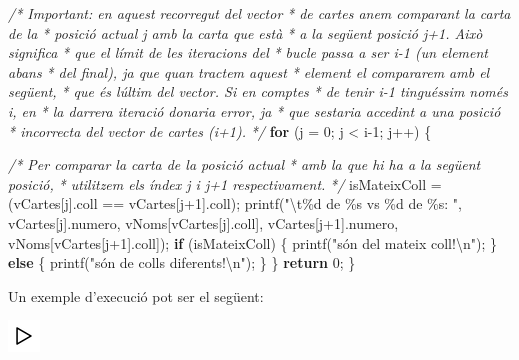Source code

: \documentclass[]{book}
\newenvironment{Shaded}{\begin{snugshade}}{\end{snugshade}}
\newcommand{\CommentTok}[1]{\textcolor[rgb]{0.56,0.35,0.01}{\textit{#1}}}
\newcommand{\ControlFlowTok}[1]{\textcolor[rgb]{0.13,0.29,0.53}{\textbf{#1}}}
\newcommand{\DecValTok}[1]{\textcolor[rgb]{0.00,0.00,0.81}{#1}}
\newcommand{\NormalTok}[1]{#1}
\newcommand{\SpecialCharTok}[1]{\textcolor[rgb]{0.00,0.00,0.00}{#1}}
\newcommand{\StringTok}[1]{\textcolor[rgb]{0.31,0.60,0.02}{#1}}
\begin{document}
\begin{Shaded}
\begin{Highlighting}[]
    \CommentTok{/* Important: en aquest recorregut del vector}
\CommentTok{     * de cartes anem comparant la carta de la }
\CommentTok{     * posició actual j amb la carta que està}
\CommentTok{     * a la següent posició j+1. Això significa}
\CommentTok{     * que el límit de les iteracions del }
\CommentTok{     * bucle passa a ser i{-}1 (un element abans}
\CommentTok{     * del final), ja que quan tractem aquest}
\CommentTok{     * element el compararem amb el següent,}
\CommentTok{     * que és l\textquotesingle{}últim del vector. Si en comptes}
\CommentTok{     * de tenir i{-}1 tinguéssim només i, en }
\CommentTok{     * la darrera iteració donaria error, ja }
\CommentTok{     * que s\textquotesingle{}estaria accedint a una posició}
\CommentTok{     * incorrecta del vector de cartes (i+1).}
\CommentTok{     */}
    \ControlFlowTok{for}\NormalTok{ (j = }\DecValTok{0}\NormalTok{; j \textless{} i{-}}\DecValTok{1}\NormalTok{; j++) \{}
        
        \CommentTok{/* Per comparar la carta de la posició actual}
\CommentTok{         * amb la que hi ha a la següent posició,}
\CommentTok{         * utilitzem els índex j i j+1 respectivament.}
\CommentTok{         */}
\NormalTok{        isMateixColl = (vCartes[j].coll == vCartes[j+}\DecValTok{1}\NormalTok{].coll);}
\NormalTok{        printf(}\StringTok{"}\SpecialCharTok{\textbackslash{}t}\StringTok{\%d de \%s vs \%d de \%s: "}\NormalTok{, vCartes[j].numero, vNoms[vCartes[j].coll], vCartes[j+}\DecValTok{1}\NormalTok{].numero, vNoms[vCartes[j+}\DecValTok{1}\NormalTok{].coll]);}
        \ControlFlowTok{if}\NormalTok{ (isMateixColl) \{}
\NormalTok{            printf(}\StringTok{"són del mateix coll!}\SpecialCharTok{\textbackslash{}n}\StringTok{"}\NormalTok{);}
\NormalTok{        \} }\ControlFlowTok{else}\NormalTok{ \{}
\NormalTok{            printf(}\StringTok{"són de colls diferents!}\SpecialCharTok{\textbackslash{}n}\StringTok{"}\NormalTok{);}
\NormalTok{        \}}
\NormalTok{    \}}
    \ControlFlowTok{return} \DecValTok{0}\NormalTok{;}
\NormalTok{\}}
\end{Highlighting}
\end{Shaded}

Un exemple d'execució pot ser el següent:

\includegraphics{./img/play.png}
\end{document}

§ Exercise objective:
Return the whole listing word for word, minus its pictures.

§ Answer section:
Source code

: \documentclass[]{book}
\newenvironment{Shaded}{\begin{snugshade}}{\end{snugshade}}
\newcommand{\CommentTok}[1]{\textcolor[rgb]{0.56,0.35,0.01}{\textit{#1}}}
\newcommand{\ControlFlowTok}[1]{\textcolor[rgb]{0.13,0.29,0.53}{\textbf{#1}}}
\newcommand{\DecValTok}[1]{\textcolor[rgb]{0.00,0.00,0.81}{#1}}
\newcommand{\NormalTok}[1]{#1}
\newcommand{\SpecialCharTok}[1]{\textcolor[rgb]{0.00,0.00,0.00}{#1}}
\newcommand{\StringTok}[1]{\textcolor[rgb]{0.31,0.60,0.02}{#1}}
\begin{document}
\begin{Shaded}
\begin{Highlighting}[]
    \CommentTok{/* Important: en aquest recorregut del vector}
\CommentTok{     * de cartes anem comparant la carta de la }
\CommentTok{     * posició actual j amb la carta que està}
\CommentTok{     * a la següent posició j+1. Això significa}
\CommentTok{     * que el límit de les iteracions del }
\CommentTok{     * bucle passa a ser i{-}1 (un element abans}
\CommentTok{     * del final), ja que quan tractem aquest}
\CommentTok{     * element el compararem amb el següent,}
\CommentTok{     * que és l\textquotesingle{}últim del vector. Si en comptes}
\CommentTok{     * de tenir i{-}1 tinguéssim només i, en }
\CommentTok{     * la darrera iteració donaria error, ja }
\CommentTok{     * que s\textquotesingle{}estaria accedint a una posició}
\CommentTok{     * incorrecta del vector de cartes (i+1).}
\CommentTok{     */}
    \ControlFlowTok{for}\NormalTok{ (j = }\DecValTok{0}\NormalTok{; j \textless{} i{-}}\DecValTok{1}\NormalTok{; j++) \{}
        
        \CommentTok{/* Per comparar la carta de la posició actual}
\CommentTok{         * amb la que hi ha a la següent posició,}
\CommentTok{         * utilitzem els índex j i j+1 respectivament.}
\CommentTok{         */}
\NormalTok{        isMateixColl = (vCartes[j].coll == vCartes[j+}\DecValTok{1}\NormalTok{].coll);}
\NormalTok{        printf(}\StringTok{"}\SpecialCharTok{\textbackslash{}t}\StringTok{\%d de \%s vs \%d de \%s: "}\NormalTok{, vCartes[j].numero, vNoms[vCartes[j].coll], vCartes[j+}\DecValTok{1}\NormalTok{].numero, vNoms[vCartes[j+}\DecValTok{1}\NormalTok{].coll]);}
        \ControlFlowTok{if}\NormalTok{ (isMateixColl) \{}
\NormalTok{            printf(}\StringTok{"són del mateix coll!}\SpecialCharTok{\textbackslash{}n}\StringTok{"}\NormalTok{);}
\NormalTok{        \} }\ControlFlowTok{else}\NormalTok{ \{}
\NormalTok{            printf(}\StringTok{"són de colls diferents!}\SpecialCharTok{\textbackslash{}n}\StringTok{"}\NormalTok{);}
\NormalTok{        \}}
\NormalTok{    \}}
    \ControlFlowTok{return} \DecValTok{0}\NormalTok{;}
\NormalTok{\}}
\end{Highlighting}
\end{Shaded}

Un exemple d'execució pot ser el següent:

\includegraphics{./img/play.png}
\end{document}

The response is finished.